Sonification for DevOps

While perusing the internet I ran across an article in the Economist about sonification and how it could be applied to detect new insights in scientific data. Sonification is the use of non-speech audio to convey information or perceptualize data. The human ear is really good at picking up subtleties in timbre, pitch, and even attack and volume velocity. Therefore, when scientific data is converted into sound humans can detect patterns and anomalies that cannot be detected (at least not easily) via a visual representation. I thought it would be cool to apply this same principle to devops.

During my career as a Software Engineer, I have built many web apps that have to be available 24/7 and have also been partially responsible for keeping them up and running. I have many war stories of unexpected events occurring during all hours of the day and having to react quickly to get everything back to normal. The more tools you have to monitor how your system is performing the easier it is to figure out what is going on. So, why not another one that translates your system performance metrics into sound?

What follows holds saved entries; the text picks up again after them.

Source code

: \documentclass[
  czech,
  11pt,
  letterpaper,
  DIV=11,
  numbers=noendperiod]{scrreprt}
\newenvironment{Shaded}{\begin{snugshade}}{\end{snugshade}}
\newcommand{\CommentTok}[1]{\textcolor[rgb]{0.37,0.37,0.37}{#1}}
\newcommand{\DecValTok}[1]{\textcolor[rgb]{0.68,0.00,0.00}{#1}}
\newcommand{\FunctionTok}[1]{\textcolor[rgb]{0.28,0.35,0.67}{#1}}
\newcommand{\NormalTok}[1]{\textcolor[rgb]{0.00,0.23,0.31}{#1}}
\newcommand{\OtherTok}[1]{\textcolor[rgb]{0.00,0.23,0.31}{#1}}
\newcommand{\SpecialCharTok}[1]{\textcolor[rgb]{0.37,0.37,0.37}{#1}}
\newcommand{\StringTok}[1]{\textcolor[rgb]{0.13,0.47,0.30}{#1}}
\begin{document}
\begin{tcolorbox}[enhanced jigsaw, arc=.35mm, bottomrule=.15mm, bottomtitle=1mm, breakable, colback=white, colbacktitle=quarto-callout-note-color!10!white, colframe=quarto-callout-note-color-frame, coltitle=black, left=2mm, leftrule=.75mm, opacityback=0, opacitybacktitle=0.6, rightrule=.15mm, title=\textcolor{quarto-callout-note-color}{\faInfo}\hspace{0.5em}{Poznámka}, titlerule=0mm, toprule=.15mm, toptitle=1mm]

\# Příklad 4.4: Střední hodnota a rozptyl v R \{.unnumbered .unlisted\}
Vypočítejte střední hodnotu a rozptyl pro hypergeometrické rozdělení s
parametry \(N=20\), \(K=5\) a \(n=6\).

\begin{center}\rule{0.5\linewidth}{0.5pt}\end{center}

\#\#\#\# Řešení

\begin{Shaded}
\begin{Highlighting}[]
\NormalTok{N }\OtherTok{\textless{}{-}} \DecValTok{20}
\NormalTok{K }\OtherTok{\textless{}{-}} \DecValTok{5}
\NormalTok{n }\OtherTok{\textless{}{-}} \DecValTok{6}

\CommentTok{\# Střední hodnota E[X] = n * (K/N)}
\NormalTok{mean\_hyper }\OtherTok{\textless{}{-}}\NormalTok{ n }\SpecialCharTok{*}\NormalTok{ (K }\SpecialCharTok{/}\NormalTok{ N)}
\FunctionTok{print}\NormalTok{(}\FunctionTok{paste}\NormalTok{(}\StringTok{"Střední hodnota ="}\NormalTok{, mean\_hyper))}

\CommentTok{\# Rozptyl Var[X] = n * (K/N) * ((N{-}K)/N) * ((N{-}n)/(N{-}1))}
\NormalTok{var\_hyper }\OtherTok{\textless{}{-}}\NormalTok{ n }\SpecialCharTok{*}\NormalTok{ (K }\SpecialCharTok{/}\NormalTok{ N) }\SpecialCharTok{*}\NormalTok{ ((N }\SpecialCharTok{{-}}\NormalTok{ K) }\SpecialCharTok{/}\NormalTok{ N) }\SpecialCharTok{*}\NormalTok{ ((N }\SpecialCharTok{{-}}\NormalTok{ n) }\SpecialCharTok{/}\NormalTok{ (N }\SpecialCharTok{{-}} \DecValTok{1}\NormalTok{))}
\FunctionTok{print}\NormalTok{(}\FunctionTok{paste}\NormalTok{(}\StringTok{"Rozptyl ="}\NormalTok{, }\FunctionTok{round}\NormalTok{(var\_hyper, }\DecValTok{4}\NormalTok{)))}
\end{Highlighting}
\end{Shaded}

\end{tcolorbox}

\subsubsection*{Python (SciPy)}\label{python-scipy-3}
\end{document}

I always think it is interesting that the office of a SAAS company sounds the same when the system is running smoothly and when the product is on fire. The support team might be typing faster in chat than before and more engineers might be huddled up around a computer but it’s mostly the same. For the guys in charge of keeping the system running this can be unnerving and they often feel compelled to constantly have one eye on what they’re working on and another on a system performance dashboard. That’s not very productive or fun.

When I started prototyping what now is sonicboard.io I had an idea that a good sound to represent system performance would be that of engine room mixed with a control room in a nuclear plant. When everything is running great you hear a gentle hum of the engines but when all hell breaks loose the engine is loud and alarms start going off.

When researching how to generate audio I ran across HTML5 audio and how you can generate sounds in a browser. I found MIDI.js (https://galactic.ink/midi-js/) that could take a MIDI file and render music in a browser. MIDI files have been around since the early 80s and were how early games generated music and how electronic keyboards generated notes. I could change the pitch and volume of sounds by passing different notes to midi.js. This was perfect to get my prototype up and running.

I found an engine room audio clip on freesound.org and generated a sound font using Polyphone for mac. Think of soundfonts as instruments in an orchestra. You would have one sound font for a violin and another for the oboe. The MIDI file would contain the notes and chords each played for each instrument in a composition.

I then started up a quick node project to get things going. I used express.js to serve up the html and socket.io for real-time communication with the backend. I wrote a simple script that polled application performance metrics every few seconds and pushed the values to the browser. The browser then took the values and calculated what note, instrument and volume would need to play in the browser. The initial results were good and I had it running on a raspberry pie in my office.

I had so much fun making it, and it helped detect some system problems before they materialized to the end customers, that I tried to take it to the next step to make it more usable for other people. This took waaay longer than I thought (it always does). I had the basic prototype working in my spare time in a couple of weeks. Making the mvp was a slow process that took around 6 months but I finally finished it. It’s very niche but think other people might want to play around with it. I have no plans to charge for using it but if there is enough interest I might open source it (need to add comments and more test coverage).